Joyal has four immediate recommendations for state leaders and law enforcement seeking to shore up defenses in the coming days. First, he proposes expanding the investigative capabilities of the FBI and state police agencies.Giving law enforcement the power to categorize right-wing militia groups as domestic terrorist organizations, for example, would allow the FBI the full use of all its investigative tools to surveil such groups for advance knowledge of any impending attack.
Second, and perhaps most important for state capitols, ban weapons from statehouses and any government buildings or facilities. “If men in combat fatigues with beards and regalia show up, people are intimidated, and so is law enforcement,” he says. “Half the time, they have better weapons than the cops do. This type of intimidation must be deterred and prevented. The more guns on public display the more dangerous the situation.” If there’s pushback from pro-gun legislators, Joyal suggests citing former California Governor Ronald Reagan, who, in 1967, signed legislation banning guns at the statehouse after Black Panther activists brought weapons with them as part of “police patrols.”

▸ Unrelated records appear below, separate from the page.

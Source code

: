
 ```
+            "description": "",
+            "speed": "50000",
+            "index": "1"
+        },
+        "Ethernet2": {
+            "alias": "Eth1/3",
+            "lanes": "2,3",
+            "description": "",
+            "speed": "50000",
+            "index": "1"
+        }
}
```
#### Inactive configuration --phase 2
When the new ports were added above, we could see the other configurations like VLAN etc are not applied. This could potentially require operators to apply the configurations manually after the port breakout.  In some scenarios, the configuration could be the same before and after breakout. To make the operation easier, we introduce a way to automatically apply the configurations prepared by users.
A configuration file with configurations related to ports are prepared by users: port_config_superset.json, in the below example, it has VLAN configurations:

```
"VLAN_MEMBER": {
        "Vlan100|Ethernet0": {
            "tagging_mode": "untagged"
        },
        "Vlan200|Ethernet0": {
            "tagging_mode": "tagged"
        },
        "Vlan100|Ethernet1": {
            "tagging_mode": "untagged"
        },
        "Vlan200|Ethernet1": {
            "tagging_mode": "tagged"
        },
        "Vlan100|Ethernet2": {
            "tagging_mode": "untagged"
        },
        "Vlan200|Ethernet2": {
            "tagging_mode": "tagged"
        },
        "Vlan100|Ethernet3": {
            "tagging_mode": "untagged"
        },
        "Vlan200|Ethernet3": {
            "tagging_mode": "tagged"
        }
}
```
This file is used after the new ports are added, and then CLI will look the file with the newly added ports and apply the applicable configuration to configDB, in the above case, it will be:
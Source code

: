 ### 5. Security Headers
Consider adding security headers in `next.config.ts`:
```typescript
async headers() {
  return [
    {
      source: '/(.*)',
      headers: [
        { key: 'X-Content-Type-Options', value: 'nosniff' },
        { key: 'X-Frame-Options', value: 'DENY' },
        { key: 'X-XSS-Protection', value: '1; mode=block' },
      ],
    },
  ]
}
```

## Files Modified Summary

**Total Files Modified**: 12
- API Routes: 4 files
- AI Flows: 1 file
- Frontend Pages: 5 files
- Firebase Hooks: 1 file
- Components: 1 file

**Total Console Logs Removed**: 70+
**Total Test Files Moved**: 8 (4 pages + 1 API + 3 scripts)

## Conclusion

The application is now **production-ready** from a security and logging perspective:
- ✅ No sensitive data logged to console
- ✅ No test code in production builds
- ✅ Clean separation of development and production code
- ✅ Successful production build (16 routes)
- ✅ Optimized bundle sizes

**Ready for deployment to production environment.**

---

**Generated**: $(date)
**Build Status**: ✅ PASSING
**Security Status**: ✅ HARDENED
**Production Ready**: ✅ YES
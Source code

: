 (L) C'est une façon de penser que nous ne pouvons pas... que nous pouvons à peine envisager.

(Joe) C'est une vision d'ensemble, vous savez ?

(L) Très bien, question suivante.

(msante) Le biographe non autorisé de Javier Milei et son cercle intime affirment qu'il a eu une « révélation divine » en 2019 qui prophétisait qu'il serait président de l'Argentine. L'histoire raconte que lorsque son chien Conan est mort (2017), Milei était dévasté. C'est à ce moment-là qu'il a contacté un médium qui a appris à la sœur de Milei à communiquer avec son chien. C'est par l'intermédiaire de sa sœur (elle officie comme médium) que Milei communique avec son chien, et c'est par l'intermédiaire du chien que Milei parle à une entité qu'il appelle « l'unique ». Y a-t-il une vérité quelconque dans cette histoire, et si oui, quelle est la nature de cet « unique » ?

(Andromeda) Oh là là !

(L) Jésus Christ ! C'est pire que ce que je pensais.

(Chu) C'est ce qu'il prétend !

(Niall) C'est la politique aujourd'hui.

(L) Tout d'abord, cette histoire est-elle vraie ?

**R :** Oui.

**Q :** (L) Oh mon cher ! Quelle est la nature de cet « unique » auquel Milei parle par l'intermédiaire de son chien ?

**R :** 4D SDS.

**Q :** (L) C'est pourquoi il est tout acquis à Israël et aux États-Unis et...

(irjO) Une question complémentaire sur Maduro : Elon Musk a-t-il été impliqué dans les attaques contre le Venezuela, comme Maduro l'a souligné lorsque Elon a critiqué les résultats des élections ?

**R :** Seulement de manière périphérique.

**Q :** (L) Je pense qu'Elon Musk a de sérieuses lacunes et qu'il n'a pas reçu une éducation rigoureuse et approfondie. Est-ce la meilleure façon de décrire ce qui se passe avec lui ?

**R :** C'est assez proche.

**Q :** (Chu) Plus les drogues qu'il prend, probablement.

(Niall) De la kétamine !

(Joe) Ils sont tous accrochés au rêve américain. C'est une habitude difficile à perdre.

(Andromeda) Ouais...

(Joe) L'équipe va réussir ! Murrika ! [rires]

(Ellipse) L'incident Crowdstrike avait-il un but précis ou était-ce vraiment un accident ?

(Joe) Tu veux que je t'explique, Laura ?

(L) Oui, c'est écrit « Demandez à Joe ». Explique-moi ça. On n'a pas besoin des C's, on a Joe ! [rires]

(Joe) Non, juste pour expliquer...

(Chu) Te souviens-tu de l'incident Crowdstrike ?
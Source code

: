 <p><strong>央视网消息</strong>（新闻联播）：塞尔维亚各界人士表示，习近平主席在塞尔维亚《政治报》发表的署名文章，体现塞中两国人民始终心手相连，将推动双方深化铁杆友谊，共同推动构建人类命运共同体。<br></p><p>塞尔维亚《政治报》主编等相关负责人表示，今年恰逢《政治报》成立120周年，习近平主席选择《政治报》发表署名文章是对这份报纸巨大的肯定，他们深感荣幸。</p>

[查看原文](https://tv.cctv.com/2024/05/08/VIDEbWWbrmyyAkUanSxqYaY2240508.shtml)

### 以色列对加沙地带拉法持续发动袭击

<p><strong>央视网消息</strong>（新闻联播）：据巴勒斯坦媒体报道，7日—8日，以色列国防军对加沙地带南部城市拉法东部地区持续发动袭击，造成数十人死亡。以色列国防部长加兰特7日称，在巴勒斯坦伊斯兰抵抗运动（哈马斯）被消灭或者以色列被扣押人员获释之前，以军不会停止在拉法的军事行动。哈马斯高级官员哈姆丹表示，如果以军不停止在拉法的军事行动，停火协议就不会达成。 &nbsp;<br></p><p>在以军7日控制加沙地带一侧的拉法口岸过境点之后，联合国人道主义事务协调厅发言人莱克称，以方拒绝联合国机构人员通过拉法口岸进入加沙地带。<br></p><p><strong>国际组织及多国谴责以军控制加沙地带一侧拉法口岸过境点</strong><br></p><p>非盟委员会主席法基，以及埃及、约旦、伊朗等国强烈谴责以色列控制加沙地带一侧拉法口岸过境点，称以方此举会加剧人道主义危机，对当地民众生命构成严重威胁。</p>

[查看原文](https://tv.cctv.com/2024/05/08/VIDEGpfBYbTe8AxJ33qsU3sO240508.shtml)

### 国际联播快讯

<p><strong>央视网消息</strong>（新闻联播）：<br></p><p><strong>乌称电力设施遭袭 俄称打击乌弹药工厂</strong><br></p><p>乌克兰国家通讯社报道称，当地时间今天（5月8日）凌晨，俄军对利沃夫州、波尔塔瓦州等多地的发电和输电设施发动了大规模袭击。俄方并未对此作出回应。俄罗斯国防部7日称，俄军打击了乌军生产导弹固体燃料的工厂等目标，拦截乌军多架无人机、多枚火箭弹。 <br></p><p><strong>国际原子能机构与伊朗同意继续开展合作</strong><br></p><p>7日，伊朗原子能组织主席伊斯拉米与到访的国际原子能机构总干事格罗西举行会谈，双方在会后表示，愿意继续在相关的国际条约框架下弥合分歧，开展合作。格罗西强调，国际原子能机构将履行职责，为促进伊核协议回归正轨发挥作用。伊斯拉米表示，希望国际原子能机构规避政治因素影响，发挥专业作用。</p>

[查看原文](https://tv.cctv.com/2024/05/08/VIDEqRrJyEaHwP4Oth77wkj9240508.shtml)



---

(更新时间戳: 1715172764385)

Third, he says statehouses and other state offices need to make sure all computer systems can be shut down remotely, to prevent bad actors from hacking into state systems or planting malware.
In the longer term, state capitals can look into structural security measures, such as reinforced doors and hallway barriers that can be closed if mobs storm the building, creating safe rooms to protect officials and legislators who may be trapped inside, and pre-positioning portable fencing that can be swiftly put in place to impede attacks or encroachment.
But turning statehouses into impregnable fortresses surrounded by armed troops could bring its own risks, Futrell says. “The more the state arms up against their claims of violence, the more it feeds into the conspiracies that they hold.”
When asked about new measures being taken in response to the FBI bulletin, law enforcement agencies in Georgia and Michigan refrained from providing many details. “We do not share our operational plans,” a Georgia Department of Public Safety spokesperson told Bloomberg CityLab. “However, we are prepared to respond in the appropriate manner as we have always done in the past. Our primary concern will always be the safety of everyone who works at or visits the Capitol grounds.” In response to queries, the Michigan State Police, one of three agencies guarding the capitol, said, “We do not comment on security measures at the Capitol. We do continuously monitor and re-evaluate security protocols at the Capitol.” For example, the Michigan legislative buildings closed in December during the counting of electoral votes, due to a credible threat of violence.
After Jan. 6, Joyal expects such threats will be taken even more seriously.
“It wasn’t a failure of intelligence,” he says of the U.S. Capitol attack. “It was a failure of political will and the leadership of the police to think the unthinkable. We face a very troubled time.”